ブログ版 マイルスとの2時間(1)

ぼくがJAZZについて雑誌に書いたもののなかで、「あの雑誌とってないの?」とか「あったらコピーしてよ」と言われるのが、マイルス・デイヴィスのインタビュー。月刊「プレイボーイ」と「JAZZ LIFE」に書いたものだが、ぼく自身にとっても鳥肌が立つような時間であった。要望にお応えして、なんて言うほど要望されてるわけじゃあないけれど、今は亡き帝王からもう一度エネルギーをもらうためにちょっと手を入れ直してこのブログに再録してみることにしたい。

ブログ版 マイルスとの2時間(1)

偉大なミュージシャンはたったひとつの音を出すだけで、音楽の全体像をイメージさせてくれる。ソニー・ロリンズは”ブワァー”とひと吹きするだけで充分に官能的だし、ビル・エヴァンスの高音部の一音は、美しい薔薇の棘のような危険な魅力が溢れている。ではマイルス・デイヴィスの場合は・・・ひとつの音すら出すことなく、立っているだけで、あるいはステージ上を歩くだけで、あの複雑で屈折した音楽をイメージさせてくれるのだ。この感覚は一体何処から来るものなのかと、我ながら不思議な気分になって、ピアニストの渋谷毅さんに聞いてみたことがある。
「ワン・フレーズ演奏して”JAZZだあー”って感じさせてくれる人っていますよねえ」
「うん、いる」
「ぼく、時々渋谷さんのどうでもいいような最初の”ポーン”っていう音に”わー、JAZZ”って感じることがあるんだけど、あれどうしてなんでしょうね?」
「あ、あれね。企業秘密なの」
ま、この一言でピットインの楽屋は大笑いとなったのだが、
「じゃあ、立ってるだけで音が聞こえてくるマイルスみたいのは?」
と聞いたら、とんでもない答えが返って来た。
「それはね、地球上の出来事じゃあないんだよ。どっか違う惑星の出来事なの」
渋谷さんの眼も、そこに居合わせたミュージシャンたちの眼も笑っては居なかった。
ぼくは異星人ととんでもない2時間を過ごしてしまったのだ。

この記事へのコメント

chi-B
2006年06月21日 13:31
いまこの記事を発見し、あまりにも遅すぎるコメントを送ります。この続きが知りたいです。

私が愛し尊敬するミュージシャンは数多おられますが、とくにこの世のものではない位にAwesomeだと勝手に決めている三人が居ます。(すごく究極の個人的な視点からの話ですが)それは…Prince、masta.G(私のプロデューサー兼ドラマー兼すべてにおいての師匠的存在)、そしてMiles Davisです。。。

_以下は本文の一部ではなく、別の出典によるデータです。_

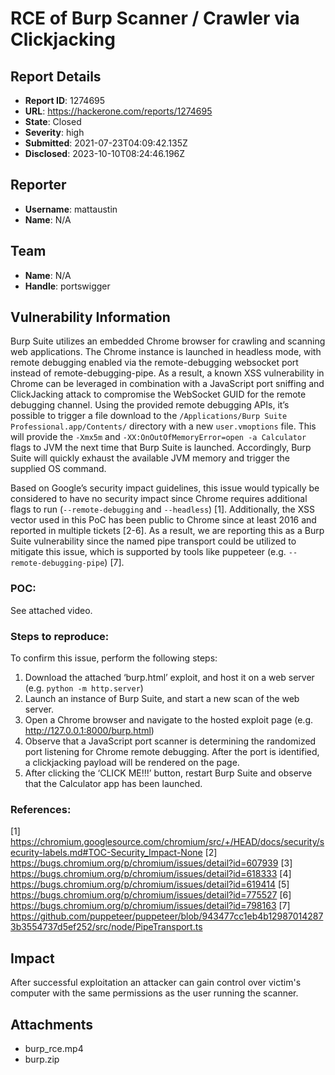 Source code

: # RCE of Burp  Scanner / Crawler via Clickjacking 

## Report Details
- **Report ID**: 1274695
- **URL**: https://hackerone.com/reports/1274695
- **State**: Closed
- **Severity**: high
- **Submitted**: 2021-07-23T04:09:42.135Z
- **Disclosed**: 2023-10-10T08:24:46.196Z

## Reporter
- **Username**: mattaustin
- **Name**: N/A

## Team
- **Name**: N/A
- **Handle**: portswigger

## Vulnerability Information
Burp Suite utilizes an embedded Chrome browser for crawling and scanning web applications. The Chrome instance is launched in headless mode, with remote debugging enabled via the remote-debugging websocket port instead of remote-debugging-pipe. As a result, a known XSS vulnerability in Chrome can be leveraged in combination with a JavaScript port sniffing and ClickJacking attack to compromise the WebSocket GUID for the remote debugging channel. Using the provided remote debugging APIs, it’s possible to trigger a file download to the `/Applications/Burp Suite Professional.app/Contents/` directory with a new `user.vmoptions` file. This will provide the `-Xmx5m` and `-XX:OnOutOfMemoryError=open -a Calculator` flags to JVM the next time that Burp Suite is launched. Accordingly, Burp Suite will quickly exhaust the available JVM memory and trigger the supplied OS command.

Based on Google’s security impact guidelines, this issue would typically be considered to have no security impact since Chrome requires additional flags to run (`--remote-debugging` and `--headless`) [1]. Additionally, the XSS vector used in this PoC has been public to Chrome since at least 2016 and reported in multiple tickets [2-6]. As a result, we are reporting this as a Burp Suite vulnerability since the named pipe transport could be utilized to mitigate this issue, which is supported by tools like puppeteer (e.g. `--remote-debugging-pipe`) [7]. 

### POC: 
See attached video. 

### Steps to reproduce:

To confirm this issue, perform the following steps:

1. Download the attached ‘burp.html’ exploit, and host it on a web server (e.g. `python -m http.server`)
2. Launch an instance of Burp Suite, and start a new scan of the web server.
3. Open a Chrome browser and navigate to the hosted exploit page (e.g. http://127.0.0.1:8000/burp.html)
4. Observe that a JavaScript port scanner is determining the randomized port listening for Chrome remote debugging. After the port is identified, a clickjacking payload will be rendered on the page. 
5. After clicking the ‘CLICK ME!!!’ button, restart Burp Suite and observe that the Calculator app has been launched. 

### References:
[1] https://chromium.googlesource.com/chromium/src/+/HEAD/docs/security/security-labels.md#TOC-Security_Impact-None
[2] https://bugs.chromium.org/p/chromium/issues/detail?id=607939
[3] https://bugs.chromium.org/p/chromium/issues/detail?id=618333
[4] https://bugs.chromium.org/p/chromium/issues/detail?id=619414
[5] https://bugs.chromium.org/p/chromium/issues/detail?id=775527
[6] https://bugs.chromium.org/p/chromium/issues/detail?id=798163
[7] https://github.com/puppeteer/puppeteer/blob/943477cc1eb4b129870142873b3554737d5ef252/src/node/PipeTransport.ts

## Impact

After successful exploitation an attacker can gain control over victim's computer with the same permissions as the user running the scanner.

## Attachments
- burp_rce.mp4
- burp.zip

言葉ではついていけない大宇宙を感じる人々であり、音楽そのものである人たちです。とても共通点を感じます。

若き日の悪名高きダーティーな頃のPrinceを、「あいつは面白い。」と、彼の本質を見抜いたMilesのアンテナの鋭さ。晩年、二人が競演したLIVEをネットの映像でやっとこさ見つけたときの感激!テレパシーで会話してるようでした。Milesの音とPrince&NPGのJazz Funk的な即興演奏。吹いてる最中のMilesのほっぺに顔を寄せて「笑顔でチュ~するふり」はPrinceならではです。(そうしつつも、バックバンドに指示だしてる冷静さ)
chi-B
2006年06月21日 13:37
masta.Gは中学生の頃からMilesのファンで、他の音楽なんてアホらしいと思ってたそうです。そんな子供の頃に、来日した彼に、ドキドキしながら「さいん、ぷり~ず」とお願いして書いてもらったAutographは今も家に隠し持ってはります。w

Princeのへんなロックやポップスはけなしますが、もっとcoreなJAMをHouse Of Bluesでアフターパーティーに誘って見てもらって以来、やっと分かってくれました。「この人、だいぶん誤解されてんな…」と。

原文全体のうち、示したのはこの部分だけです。